▶ _Work instructions_:
Only an exact, complete copy of the listing will serve as the answer.

▶ _Extracted information_:

Start of Block

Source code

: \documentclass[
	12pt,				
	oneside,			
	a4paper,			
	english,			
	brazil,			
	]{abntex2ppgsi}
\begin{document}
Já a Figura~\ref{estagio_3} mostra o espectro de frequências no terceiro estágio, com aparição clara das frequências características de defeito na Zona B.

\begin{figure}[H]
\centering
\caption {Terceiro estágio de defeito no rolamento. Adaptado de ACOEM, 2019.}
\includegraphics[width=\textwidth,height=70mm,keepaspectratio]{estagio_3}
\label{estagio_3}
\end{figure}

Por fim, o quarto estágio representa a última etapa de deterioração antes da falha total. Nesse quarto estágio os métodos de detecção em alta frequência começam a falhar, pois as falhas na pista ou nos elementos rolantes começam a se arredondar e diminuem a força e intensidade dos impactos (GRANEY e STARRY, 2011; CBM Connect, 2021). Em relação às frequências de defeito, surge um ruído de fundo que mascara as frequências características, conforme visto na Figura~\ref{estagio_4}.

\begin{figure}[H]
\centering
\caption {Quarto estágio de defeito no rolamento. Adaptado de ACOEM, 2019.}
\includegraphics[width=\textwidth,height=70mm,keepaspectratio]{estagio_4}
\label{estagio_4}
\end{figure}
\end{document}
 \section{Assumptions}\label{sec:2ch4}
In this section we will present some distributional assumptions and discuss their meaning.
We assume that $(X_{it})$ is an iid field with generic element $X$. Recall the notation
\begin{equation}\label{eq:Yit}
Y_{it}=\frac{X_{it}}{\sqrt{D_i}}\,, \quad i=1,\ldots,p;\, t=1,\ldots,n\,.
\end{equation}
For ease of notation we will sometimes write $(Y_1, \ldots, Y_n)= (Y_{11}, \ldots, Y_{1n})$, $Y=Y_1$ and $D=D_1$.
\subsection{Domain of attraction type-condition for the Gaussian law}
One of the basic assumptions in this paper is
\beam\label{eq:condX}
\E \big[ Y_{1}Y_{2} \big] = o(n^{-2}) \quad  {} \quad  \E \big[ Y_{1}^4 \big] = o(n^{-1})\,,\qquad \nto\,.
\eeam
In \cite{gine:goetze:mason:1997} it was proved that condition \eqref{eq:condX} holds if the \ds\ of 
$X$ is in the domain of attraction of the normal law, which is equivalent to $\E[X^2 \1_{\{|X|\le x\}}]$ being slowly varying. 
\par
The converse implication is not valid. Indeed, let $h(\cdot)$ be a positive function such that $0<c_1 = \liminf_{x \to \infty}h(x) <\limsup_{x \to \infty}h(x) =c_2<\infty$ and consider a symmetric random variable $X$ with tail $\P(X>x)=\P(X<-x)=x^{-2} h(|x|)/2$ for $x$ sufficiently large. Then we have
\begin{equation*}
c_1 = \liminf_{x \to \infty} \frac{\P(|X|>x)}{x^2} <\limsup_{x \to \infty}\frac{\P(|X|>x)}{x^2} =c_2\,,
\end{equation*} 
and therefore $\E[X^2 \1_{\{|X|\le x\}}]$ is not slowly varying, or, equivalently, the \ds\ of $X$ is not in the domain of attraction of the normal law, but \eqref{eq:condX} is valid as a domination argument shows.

End of Block

▶ _Answer space_:
Source code

: \documentclass[
	12pt,				
	oneside,			
	a4paper,			
	english,			
	brazil,			
	]{abntex2ppgsi}
\begin{document}
Já a Figura~\ref{estagio_3} mostra o espectro de frequências no terceiro estágio, com aparição clara das frequências características de defeito na Zona B.

\begin{figure}[H]
\centering
\caption {Terceiro estágio de defeito no rolamento. Adaptado de ACOEM, 2019.}
\includegraphics[width=\textwidth,height=70mm,keepaspectratio]{estagio_3}
\label{estagio_3}
\end{figure}

Por fim, o quarto estágio representa a última etapa de deterioração antes da falha total. Nesse quarto estágio os métodos de detecção em alta frequência começam a falhar, pois as falhas na pista ou nos elementos rolantes começam a se arredondar e diminuem a força e intensidade dos impactos (GRANEY e STARRY, 2011; CBM Connect, 2021). Em relação às frequências de defeito, surge um ruído de fundo que mascara as frequências características, conforme visto na Figura~\ref{estagio_4}.

\begin{figure}[H]
\centering
\caption {Quarto estágio de defeito no rolamento. Adaptado de ACOEM, 2019.}
\includegraphics[width=\textwidth,height=70mm,keepaspectratio]{estagio_4}
\label{estagio_4}
\end{figure}
\end{document}
 \section{Assumptions}\label{sec:2ch4}
In this section we will present some distributional assumptions and discuss their meaning.
We assume that $(X_{it})$ is an iid field with generic element $X$. Recall the notation
\begin{equation}\label{eq:Yit}
Y_{it}=\frac{X_{it}}{\sqrt{D_i}}\,, \quad i=1,\ldots,p;\, t=1,\ldots,n\,.
\end{equation}
For ease of notation we will sometimes write $(Y_1, \ldots, Y_n)= (Y_{11}, \ldots, Y_{1n})$, $Y=Y_1$ and $D=D_1$.
\subsection{Domain of attraction type-condition for the Gaussian law}
One of the basic assumptions in this paper is
\beam\label{eq:condX}
\E \big[ Y_{1}Y_{2} \big] = o(n^{-2}) \quad  {} \quad  \E \big[ Y_{1}^4 \big] = o(n^{-1})\,,\qquad \nto\,.
\eeam
In \cite{gine:goetze:mason:1997} it was proved that condition \eqref{eq:condX} holds if the \ds\ of 
$X$ is in the domain of attraction of the normal law, which is equivalent to $\E[X^2 \1_{\{|X|\le x\}}]$ being slowly varying. 
\par
The converse implication is not valid. Indeed, let $h(\cdot)$ be a positive function such that $0<c_1 = \liminf_{x \to \infty}h(x) <\limsup_{x \to \infty}h(x) =c_2<\infty$ and consider a symmetric random variable $X$ with tail $\P(X>x)=\P(X<-x)=x^{-2} h(|x|)/2$ for $x$ sufficiently large. Then we have
\begin{equation*}
c_1 = \liminf_{x \to \infty} \frac{\P(|X|>x)}{x^2} <\limsup_{x \to \infty}\frac{\P(|X|>x)}{x^2} =c_2\,,
\end{equation*} 
and therefore $\E[X^2 \1_{\{|X|\le x\}}]$ is not slowly varying, or, equivalently, the \ds\ of $X$ is not in the domain of attraction of the normal law, but \eqref{eq:condX} is valid as a domination argument shows.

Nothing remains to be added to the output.